Package docking.widgets.table

Class CoalescingAddRemoveStrategy<T>

java.lang.Object
docking.widgets.table.CoalescingAddRemoveStrategy<T>
Type Parameters:
T - the row type
All Implemented Interfaces:
TableAddRemoveStrategy<T>
public class CoalescingAddRemoveStrategy<T> extends Object implements TableAddRemoveStrategy<T>
The ThreadedTableModel does not correctly function with data that can change outside of the table. For example, if a table uses db objects as row objects, these db objects can be changed by the user and by analysis while table has already been loaded. The problem with this is that the table's sort can be broken when new items are to be added, removed or re-inserted, as this process requires a binary search, which will be broken if the criteria used to sort the data has changed. Effectively, a row object change can break the binary search if that item stays in a previously sorted position, but has updated data that would put the symbol in a new position if sorted again. For example, if the table is sorted on name and the name of an item changes, then future uses of the binary search will be broken while that item is still in the position that matches its old name.

This issue has been around for quite some time. To completely fix this issue, each row object of the table would need to be immutable, at least on the sort criteria. We could fix this in the future if the *mostly correct* sorting behavior is not good enough. For now, the client can trigger a re-sort (e.g., by opening and closing the table) to fix the slightly out-of-sort data.

The likelihood of the sort being inconsistent now relates directly to how many changed items are in the table at the time of an insert. The more changed items, the higher the chance of a stale/misplaced item being used during a binary search, thus producing an invalid insert position.

This strategy is setup to mitigate the number of invalid items in the table at the time the inserts are applied. The basic workflow of this algorithm is: 

 1) condense the add / remove requests to remove duplicate efforts
 2) process all removes first
    --all pure removes
    --all removes as part of a re-insert
 3) process all items that failed to remove due to the sort data changing
 4) process all adds (this step will fail if the data contains mis-sorted items)
    --all adds as part of a re-insert
    --all pure adds
Step 3, processing failed removals, is done to avoid a brute force lookup at each removal request.

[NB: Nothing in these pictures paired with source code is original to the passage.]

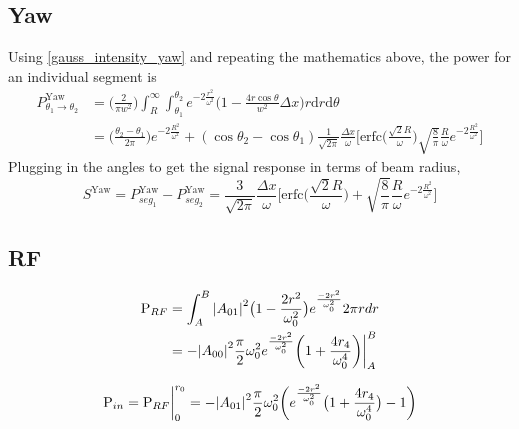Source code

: \begin{appendices}
	\subsection{Yaw}
	Using \ref{gauss_intensity_yaw} and repeating the mathematics above, the power for an individual segment is
	\begin{equation}
	\begin{split}
	P^{\text{Yaw}}_{\theta_1 \rightarrow \theta_2} 	&=  \bigg(\frac{2}{\pi w^2}\bigg) \int_{R}^{\infty} \int_{\theta_1}^{\theta_2} e^{-2 \frac{r^2}{\omega^2}}  \bigg(1-\frac{4 r \cos \theta}{w^2}\Delta x\bigg) r \text{d}r \text{d} \theta\\
	&= \bigg( \frac{\theta_2-\theta_1}{2 \pi}\bigg) e^{-2 \frac{R^2}{\omega^2}} + (\cos \theta_2 - \cos \theta_1) \frac{1}{\sqrt{2 \pi}} \frac{\Delta x}{\omega} \bigg[ 	  \text{erfc} \bigg(\frac{\sqrt{2} R}{\omega}\bigg) \sqrt{\frac{8}{\pi}} \frac{R}{\omega} e^{-2 \frac{R^2}{\omega^2}}\bigg]
	\end{split}
	\end{equation}
	Plugging in the angles to get the signal response in terms of beam radius,
	\begin{equation}
	S^{\text{Yaw}} = P^{\text{Yaw}}_{seg_1} - P^{\text{Yaw}}_{seg_2} = \frac{3}{\sqrt{2\pi}} \frac{\Delta x}{\omega} \bigg[ \text{erfc} \bigg(\frac{\sqrt{2} R}{\omega}\bigg) + \sqrt{\frac{8}{\pi }} \frac{R}{\omega} e^{-2 \frac{R^2}{\omega^2}} \bigg]
	\end{equation}
	
	\subsection{RF}
	\begin{equation}
	\begin{split}
	\text{P}_{RF} &= \int_{A}^{B} \abs{A_{01}}^2 \big(1-\frac{2r^2}{\omega_{0}^2}\big) e^{\frac{-2r^2}{\omega_{0}^2}} 2\pi r dr\\
	&= -\abs{A_{00}}^2 \frac{\pi}{2} \omega_{0}^2 e^{\frac{-2r^2}{\omega_{0}^2}} \bigg(1 + \frac{4 r_4}{\omega_{0}^4} \bigg)  \biggr\rvert_A^B
	\end{split}
	\end{equation}
	
	\begin{equation}
	\text{P}_{in} \\
	= \text{P}_{RF} \biggr\rvert_0^{r_0} \\
	= - \abs{A_{01}}^2  \frac{\pi}{2} \omega_{0}^2 \bigg( e^{\frac{-2r^2}{\omega_{0}^2}} \big(1 + \frac{4 r_4}{\omega_{0}^4} \big) - 1 \bigg)
	\end{equation}
	

\end{appendices}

This strategy allows for the use of client proxy objects. The proxy objects should be coded such that the hashCode() and equals() methods will match those methods of the data's real objects. These proxy objects allow clients to search for an item without having a reference to the actual item. In this sense, the proxy object is equal to the existing row object in the table model, but is not the same instance as the row object.